Especial feminismos: Lola Nieto
Lola Nieto (Barcelona, 1985). Es doctora en Filología Hispánica por la Universidad de Barcelona. Ejerce como profesora. Coedita la Revista Kokoro y la editorial Kokoro Libros. Ha publicado Alambres (Kriller71, 2014), Tuscumbia (Harpo, 2016), Vozánica (Harpo, 2018) y Caracol (RIL editores, 2021).
La potencia de este poema en prosa de Lola Nieto es enorme pero muy medida. «C y C» demuestra un sentido del ritmo orgánico que convierte al poema en una pieza muy natural y nos deja fluir por cada palabra como si de una danza se tratase. La voz se va transformando de a poco, desde la timidez de quien al comienzo «mide el espacio» y palpa el terreno, a escondidas, a una mayor seguridad, trasladándose desde un espacio cerrado como un armario a un balcón al sol; un amor inseguro que va naciendo y creciendo y sale de la oscuridad o represión de un cuerpo hasta la luz exterior ya compartido. El poema nos va abriendo a una gama de colores y sensaciones, de ternura, cariño y a la vez desazón, con cambios rápidos y pausas abruptas que nos van guiando por el interior del ser que ama con miedo y que cobra fuerza en su valentía; del ser que ama por dentro y se libera.
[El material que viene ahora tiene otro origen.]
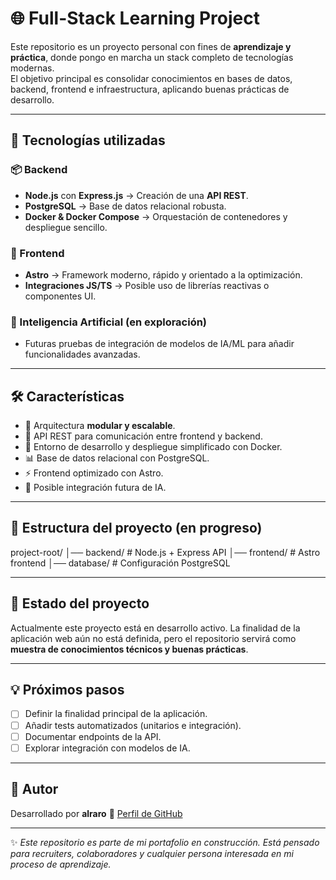 # 🌐 Full-Stack Learning Project

Este repositorio es un proyecto personal con fines de **aprendizaje y práctica**, donde pongo en marcha un stack completo de tecnologías modernas.  
El objetivo principal es consolidar conocimientos en bases de datos, backend, frontend e infraestructura, aplicando buenas prácticas de desarrollo.

---

## 🚀 Tecnologías utilizadas

### 📦 Backend

- **Node.js** con **Express.js** → Creación de una **API REST**.
- **PostgreSQL** → Base de datos relacional robusta.
- **Docker & Docker Compose** → Orquestación de contenedores y despliegue sencillo.

### 🎨 Frontend

- **Astro** → Framework moderno, rápido y orientado a la optimización.
- **Integraciones JS/TS** → Posible uso de librerías reactivas o componentes UI.

### 🤖 Inteligencia Artificial (en exploración)

- Futuras pruebas de integración de modelos de IA/ML para añadir funcionalidades avanzadas.

---

## 🛠️ Características

- 📂 Arquitectura **modular y escalable**.
- 🔌 API REST para comunicación entre frontend y backend.
- 🐳 Entorno de desarrollo y despliegue simplificado con Docker.
- 📊 Base de datos relacional con PostgreSQL.
- ⚡ Frontend optimizado con Astro.
- 🔮 Posible integración futura de IA.

---

## 📂 Estructura del proyecto (en progreso)

project-root/
│── backend/ # Node.js + Express API
│── frontend/ # Astro frontend
│── database/ # Configuración PostgreSQL

---

## 🚧 Estado del proyecto

Actualmente este proyecto está en desarrollo activo.
La finalidad de la aplicación web aún no está definida, pero el repositorio servirá como **muestra de conocimientos técnicos y buenas prácticas**.

---

## 💡 Próximos pasos

- [ ] Definir la finalidad principal de la aplicación.
- [ ] Añadir tests automatizados (unitarios e integración).
- [ ] Documentar endpoints de la API.
- [ ] Explorar integración con modelos de IA.

---

## 👤 Autor

Desarrollado por **alraro**
🔗 [Perfil de GitHub](https://github.com/alraro)

---

✨ _Este repositorio es parte de mi portafolio en construcción. Está pensado para recruiters, colaboradores y cualquier persona interesada en mi proceso de aprendizaje._
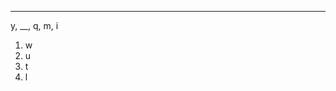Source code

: 

------------
y, __, q, m, i 

1. w
2. u
3. t
4. l

<!-- Answer:- Difference of 3 is in between two alphabets i + 3 = m (j,k,l)
m + 3 = q (n,o,p)
q + 3 = u (r,s,t)
u is the answer. -->
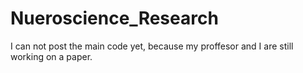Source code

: # Nueroscience_Research
I can not post the main code yet, because my proffesor and I are still working on a paper. 
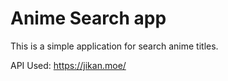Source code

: # Anime Search app

This is a simple application for search anime titles.

API Used:
https://jikan.moe/
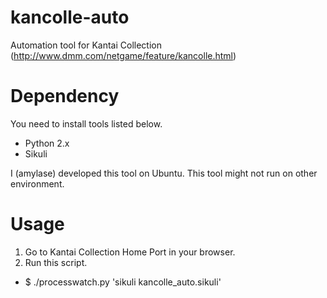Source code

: kancolle-auto
=============

Automation tool for Kantai Collection (http://www.dmm.com/netgame/feature/kancolle.html)

Dependency
==========

You need to install tools listed below.

* Python 2.x
* Sikuli

I (amylase) developed this tool on Ubuntu. This tool might not run on other environment.

Usage
=====

1. Go to Kantai Collection Home Port in your browser.
2. Run this script.
 * $ ./processwatch.py 'sikuli kancolle_auto.sikuli'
Tenemos el placer de inaugurar con la poeta Lola Nieto este especial feminismos.
Volví a leerlo el día que empezaba el verano. Espiaba. En la casa estaba sola para recorrer. Medía el espacio que dejaba. Palpaba con miedo y amor todo lo que había tocado. Abría el armario solo para ver desde ella. Olía. Sabía que si olía a ella en su ropa ya era dejar de colmarla. Hacía todo lo posible por perder la distancia.
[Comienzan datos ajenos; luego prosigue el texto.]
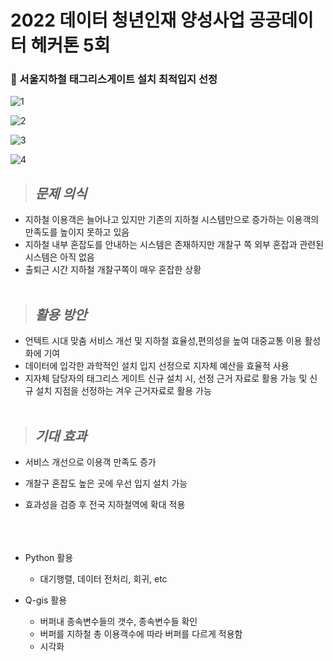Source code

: # 2022 데이터 청년인재 양성사업 공공데이터 헤커톤 5회
### 🚃 서울지하철 태그리스게이트 설치 최적입지 선정

![1](https://user-images.githubusercontent.com/120001069/211492208-82c48c2a-0458-45c1-a136-ddfa18947502.png)

![2](https://user-images.githubusercontent.com/120001069/211492214-cb905feb-25f3-44af-94cb-cb98babf5751.png)

![3](https://user-images.githubusercontent.com/120001069/211492217-9dd350aa-6ec7-419f-b5bf-db83d15e8893.png)

![4](https://user-images.githubusercontent.com/120001069/211492219-981fcb90-7e80-4424-86fb-a4dbe1a1faa2.png)

>## <I> 문제 의식 </I>
- 지하철 이용객은 늘어나고 있지만 기존의 지하철 시스템만으로 증가하는 이용객의 만족도를 높이지 못하고 있음
- 지하철 내부 혼잡도를 안내하는 시스템은 존재하지만 개찰구 쪽 외부 혼잡과 관련된 시스템은 아직 없음
- 출퇴근 시간 지하철 개찰구쪽이 매우 혼잡한 상황
<br/><br/>

>## <I> 활용 방안 </I>
- 언텍트 시대 맞춤 서비스 개선 및 지하철 효율성,편의성을 높여 대중교통 이용 활성화에 기여
- 데이터에 입각한 과학적인 설치 입지 선정으로 지자체 예산을 효율적 사용
- 지자체 담당자의 태그리스 게이트 신규 설치 시, 선정 근거 자료로 활용 가능 및 신규 설치 지점을 선정하는 겨우 근거자료로 활용 가능
<br/><br/>

>## <I> 기대 효과 </I>
- 서비스 개선으로 이용객 만족도 증가
- 개찰구 혼잡도 높은 곳에 우선 입지 설치 가능
- 효과성을 검증 후  전국 지하철역에 확대 적용
<br/><br/>
<br/><br/>

- Python 활용
  - 대기행렬, 데이터 전처리, 회귀, etc
 
- Q-gis 활용
  - 버퍼내 종속변수들의 갯수, 종속변수들 확인
  - 버퍼를 지하철 총 이용객수에 따라 버퍼를 다르게 적용함
  - 시각화
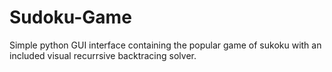 # Sudoku-Game
Simple python GUI interface containing the popular game of sukoku with an included visual recurrsive backtracing solver.
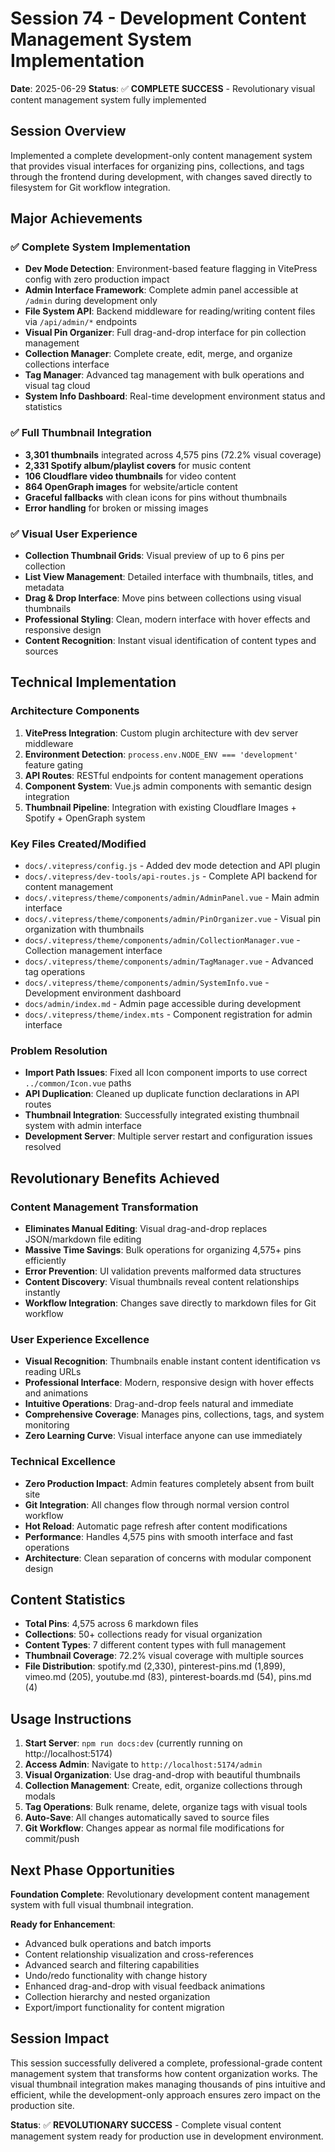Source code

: # Session 74 - Development Content Management System Implementation
**Date**: 2025-06-29
**Status**: ✅ **COMPLETE SUCCESS** - Revolutionary visual content management system fully implemented

## Session Overview
Implemented a complete development-only content management system that provides visual interfaces for organizing pins, collections, and tags through the frontend during development, with changes saved directly to filesystem for Git workflow integration.

## Major Achievements

### ✅ Complete System Implementation
- **Dev Mode Detection**: Environment-based feature flagging in VitePress config with zero production impact
- **Admin Interface Framework**: Complete admin panel accessible at `/admin` during development only  
- **File System API**: Backend middleware for reading/writing content files via `/api/admin/*` endpoints
- **Visual Pin Organizer**: Full drag-and-drop interface for pin collection management
- **Collection Manager**: Complete create, edit, merge, and organize collections interface
- **Tag Manager**: Advanced tag management with bulk operations and visual tag cloud
- **System Info Dashboard**: Real-time development environment status and statistics

### ✅ Full Thumbnail Integration
- **3,301 thumbnails** integrated across 4,575 pins (72.2% visual coverage)
- **2,331 Spotify album/playlist covers** for music content
- **106 Cloudflare video thumbnails** for video content  
- **864 OpenGraph images** for website/article content
- **Graceful fallbacks** with clean icons for pins without thumbnails
- **Error handling** for broken or missing images

### ✅ Visual User Experience
- **Collection Thumbnail Grids**: Visual preview of up to 6 pins per collection
- **List View Management**: Detailed interface with thumbnails, titles, and metadata
- **Drag & Drop Interface**: Move pins between collections using visual thumbnails
- **Professional Styling**: Clean, modern interface with hover effects and responsive design
- **Content Recognition**: Instant visual identification of content types and sources

## Technical Implementation

### Architecture Components
1. **VitePress Integration**: Custom plugin architecture with dev server middleware
2. **Environment Detection**: `process.env.NODE_ENV === 'development'` feature gating
3. **API Routes**: RESTful endpoints for content management operations
4. **Component System**: Vue.js admin components with semantic design integration
5. **Thumbnail Pipeline**: Integration with existing Cloudflare Images + Spotify + OpenGraph system

### Key Files Created/Modified
- `docs/.vitepress/config.js` - Added dev mode detection and API plugin
- `docs/.vitepress/dev-tools/api-routes.js` - Complete API backend for content management
- `docs/.vitepress/theme/components/admin/AdminPanel.vue` - Main admin interface
- `docs/.vitepress/theme/components/admin/PinOrganizer.vue` - Visual pin organization with thumbnails
- `docs/.vitepress/theme/components/admin/CollectionManager.vue` - Collection management interface
- `docs/.vitepress/theme/components/admin/TagManager.vue` - Advanced tag operations
- `docs/.vitepress/theme/components/admin/SystemInfo.vue` - Development environment dashboard
- `docs/admin/index.md` - Admin page accessible during development
- `docs/.vitepress/theme/index.mts` - Component registration for admin interface

### Problem Resolution
- **Import Path Issues**: Fixed all Icon component imports to use correct `../common/Icon.vue` paths
- **API Duplication**: Cleaned up duplicate function declarations in API routes
- **Thumbnail Integration**: Successfully integrated existing thumbnail system with admin interface
- **Development Server**: Multiple server restart and configuration issues resolved

## Revolutionary Benefits Achieved

### Content Management Transformation
- **Eliminates Manual Editing**: Visual drag-and-drop replaces JSON/markdown file editing
- **Massive Time Savings**: Bulk operations for organizing 4,575+ pins efficiently
- **Error Prevention**: UI validation prevents malformed data structures
- **Content Discovery**: Visual thumbnails reveal content relationships instantly
- **Workflow Integration**: Changes save directly to markdown files for Git workflow

### User Experience Excellence
- **Visual Recognition**: Thumbnails enable instant content identification vs reading URLs
- **Professional Interface**: Modern, responsive design with hover effects and animations
- **Intuitive Operations**: Drag-and-drop feels natural and immediate
- **Comprehensive Coverage**: Manages pins, collections, tags, and system monitoring
- **Zero Learning Curve**: Visual interface anyone can use immediately

### Technical Excellence
- **Zero Production Impact**: Admin features completely absent from built site
- **Git Integration**: All changes flow through normal version control workflow  
- **Hot Reload**: Automatic page refresh after content modifications
- **Performance**: Handles 4,575 pins with smooth interface and fast operations
- **Architecture**: Clean separation of concerns with modular component design

## Content Statistics
- **Total Pins**: 4,575 across 6 markdown files
- **Collections**: 50+ collections ready for visual organization
- **Content Types**: 7 different content types with full management
- **Thumbnail Coverage**: 72.2% visual coverage with multiple sources
- **File Distribution**: spotify.md (2,330), pinterest-pins.md (1,899), vimeo.md (205), youtube.md (83), pinterest-boards.md (54), pins.md (4)

## Usage Instructions
1. **Start Server**: `npm run docs:dev` (currently running on http://localhost:5174)
2. **Access Admin**: Navigate to `http://localhost:5174/admin`
3. **Visual Organization**: Use drag-and-drop with beautiful thumbnails
4. **Collection Management**: Create, edit, organize collections through modals
5. **Tag Operations**: Bulk rename, delete, organize tags with visual tools
6. **Auto-Save**: All changes automatically saved to source files
7. **Git Workflow**: Changes appear as normal file modifications for commit/push

## Next Phase Opportunities
**Foundation Complete**: Revolutionary development content management system with full visual thumbnail integration.

**Ready for Enhancement**:
- Advanced bulk operations and batch imports
- Content relationship visualization and cross-references
- Advanced search and filtering capabilities
- Undo/redo functionality with change history
- Enhanced drag-and-drop with visual feedback animations
- Collection hierarchy and nested organization
- Export/import functionality for content migration

## Session Impact
This session successfully delivered a complete, professional-grade content management system that transforms how content organization works. The visual thumbnail integration makes managing thousands of pins intuitive and efficient, while the development-only approach ensures zero impact on the production site.

**Status**: ✅ **REVOLUTIONARY SUCCESS** - Complete visual content management system ready for production use in development environment.
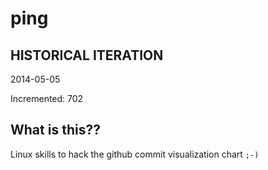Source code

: # ping

## HISTORICAL ITERATION
2014-05-05

Incremented: 702

## What is this?? 
Linux skills to hack the github commit visualization chart `;-)`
Estábamos de pie y sentíamos. Tenía una cara redonda y blanca. Tenía un jersey grueso, blanco. Era un espacio de no estar. El lugar que comunicaba con el resto de estancias, pero en sí no era ninguna habitación. Ahí miraba. Querer y no. Aunque nadie pudo ya recordarlo, ese día advertimos que para vivir dos vidas no hay que morir y regresar.
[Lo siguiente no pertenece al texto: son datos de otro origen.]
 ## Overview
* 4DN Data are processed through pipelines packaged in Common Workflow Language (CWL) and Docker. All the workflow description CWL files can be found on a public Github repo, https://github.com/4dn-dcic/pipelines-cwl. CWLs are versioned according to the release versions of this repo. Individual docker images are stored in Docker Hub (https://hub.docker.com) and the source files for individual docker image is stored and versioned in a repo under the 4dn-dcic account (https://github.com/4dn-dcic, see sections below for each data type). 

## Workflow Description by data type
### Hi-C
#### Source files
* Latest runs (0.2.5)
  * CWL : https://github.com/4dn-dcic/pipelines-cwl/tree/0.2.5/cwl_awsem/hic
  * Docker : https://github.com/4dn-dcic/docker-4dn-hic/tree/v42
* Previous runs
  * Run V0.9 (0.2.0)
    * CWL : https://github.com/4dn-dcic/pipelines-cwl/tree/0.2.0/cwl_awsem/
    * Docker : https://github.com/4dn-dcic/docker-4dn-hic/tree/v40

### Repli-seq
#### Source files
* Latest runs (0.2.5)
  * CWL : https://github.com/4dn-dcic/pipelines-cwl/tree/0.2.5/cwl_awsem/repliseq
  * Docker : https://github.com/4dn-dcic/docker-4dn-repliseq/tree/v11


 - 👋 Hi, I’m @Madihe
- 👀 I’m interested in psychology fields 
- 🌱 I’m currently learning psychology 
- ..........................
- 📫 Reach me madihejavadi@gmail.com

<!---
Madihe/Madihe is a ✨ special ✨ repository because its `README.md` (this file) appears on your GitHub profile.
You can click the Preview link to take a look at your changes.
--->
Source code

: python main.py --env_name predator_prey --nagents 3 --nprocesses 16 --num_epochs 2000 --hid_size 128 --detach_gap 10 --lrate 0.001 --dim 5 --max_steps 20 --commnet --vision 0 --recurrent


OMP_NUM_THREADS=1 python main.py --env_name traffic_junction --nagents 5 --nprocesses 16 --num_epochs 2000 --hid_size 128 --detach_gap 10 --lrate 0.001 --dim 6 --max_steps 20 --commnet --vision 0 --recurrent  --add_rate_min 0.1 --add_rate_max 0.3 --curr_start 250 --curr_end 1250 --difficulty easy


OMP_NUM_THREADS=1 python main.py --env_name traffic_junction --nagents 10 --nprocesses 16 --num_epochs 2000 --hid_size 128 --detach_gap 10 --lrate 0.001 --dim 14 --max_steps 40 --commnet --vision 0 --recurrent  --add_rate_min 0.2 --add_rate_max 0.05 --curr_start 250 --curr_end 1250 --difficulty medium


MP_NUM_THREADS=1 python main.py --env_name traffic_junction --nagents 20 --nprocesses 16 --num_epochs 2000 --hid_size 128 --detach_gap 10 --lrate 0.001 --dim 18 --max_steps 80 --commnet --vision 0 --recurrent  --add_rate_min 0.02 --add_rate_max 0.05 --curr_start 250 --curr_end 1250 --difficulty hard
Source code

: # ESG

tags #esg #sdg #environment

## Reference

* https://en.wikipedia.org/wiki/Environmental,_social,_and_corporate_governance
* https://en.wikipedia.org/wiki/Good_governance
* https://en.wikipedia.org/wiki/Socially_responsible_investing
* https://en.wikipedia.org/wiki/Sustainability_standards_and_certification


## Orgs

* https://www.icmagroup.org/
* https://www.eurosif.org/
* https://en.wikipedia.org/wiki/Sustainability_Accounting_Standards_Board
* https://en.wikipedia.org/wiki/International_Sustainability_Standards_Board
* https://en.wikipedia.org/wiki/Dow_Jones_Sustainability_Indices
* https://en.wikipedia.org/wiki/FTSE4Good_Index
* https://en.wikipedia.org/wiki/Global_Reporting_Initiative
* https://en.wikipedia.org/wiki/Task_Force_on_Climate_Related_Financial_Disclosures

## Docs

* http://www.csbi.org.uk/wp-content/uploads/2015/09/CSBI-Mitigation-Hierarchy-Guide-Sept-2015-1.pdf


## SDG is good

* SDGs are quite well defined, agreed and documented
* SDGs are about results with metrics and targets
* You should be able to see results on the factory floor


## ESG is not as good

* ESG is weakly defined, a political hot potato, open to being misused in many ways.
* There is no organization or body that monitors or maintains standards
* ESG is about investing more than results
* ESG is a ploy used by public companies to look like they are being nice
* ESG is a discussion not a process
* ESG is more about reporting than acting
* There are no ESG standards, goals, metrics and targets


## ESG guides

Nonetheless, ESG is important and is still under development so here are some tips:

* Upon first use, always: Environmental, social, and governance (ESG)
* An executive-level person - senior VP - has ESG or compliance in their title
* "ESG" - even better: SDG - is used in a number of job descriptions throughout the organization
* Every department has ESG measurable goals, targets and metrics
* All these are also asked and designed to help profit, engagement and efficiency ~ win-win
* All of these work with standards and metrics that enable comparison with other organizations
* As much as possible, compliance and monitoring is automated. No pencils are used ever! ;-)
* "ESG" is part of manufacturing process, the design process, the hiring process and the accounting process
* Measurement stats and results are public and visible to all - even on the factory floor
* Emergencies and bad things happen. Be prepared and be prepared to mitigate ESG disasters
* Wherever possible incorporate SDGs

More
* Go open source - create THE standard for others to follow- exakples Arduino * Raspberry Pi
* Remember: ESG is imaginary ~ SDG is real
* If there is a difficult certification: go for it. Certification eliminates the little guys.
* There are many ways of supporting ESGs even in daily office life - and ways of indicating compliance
Era una composición triforme con escamas perfiladas en las cinco crománticas de hondura. Siete perchas de intencionalidad proclive al espectro agudo de intermedias: hay una espesura gaseosa y ambarina que nos apoltrona y distiende. Sería el cúmulo irisado, ella, el que se perfila como una pata de gato del revés con el rizo volcándose del último dedo. Yo, en cambio, orbitaría en esa cara de conejo o roedor con cuernos celestes y ciervos, las múltiples extremidades flotantes, combinatorias, y los tentáculos, partículas. Estaba en la fosa del sol, ella, la diadema dilatada de éter, refulgente e impasible, mientras me escapaba yo por la imperiosa trasnoche a sus escondidas, a sus ganas de recomponerme en la escala de la perla, del estamento a su introspección. Adorar. Concentrar la fuerza por medio de la atención dirigida. Hacía una ellas en ella. Lo que veo se va trazando a medida que lo escribo.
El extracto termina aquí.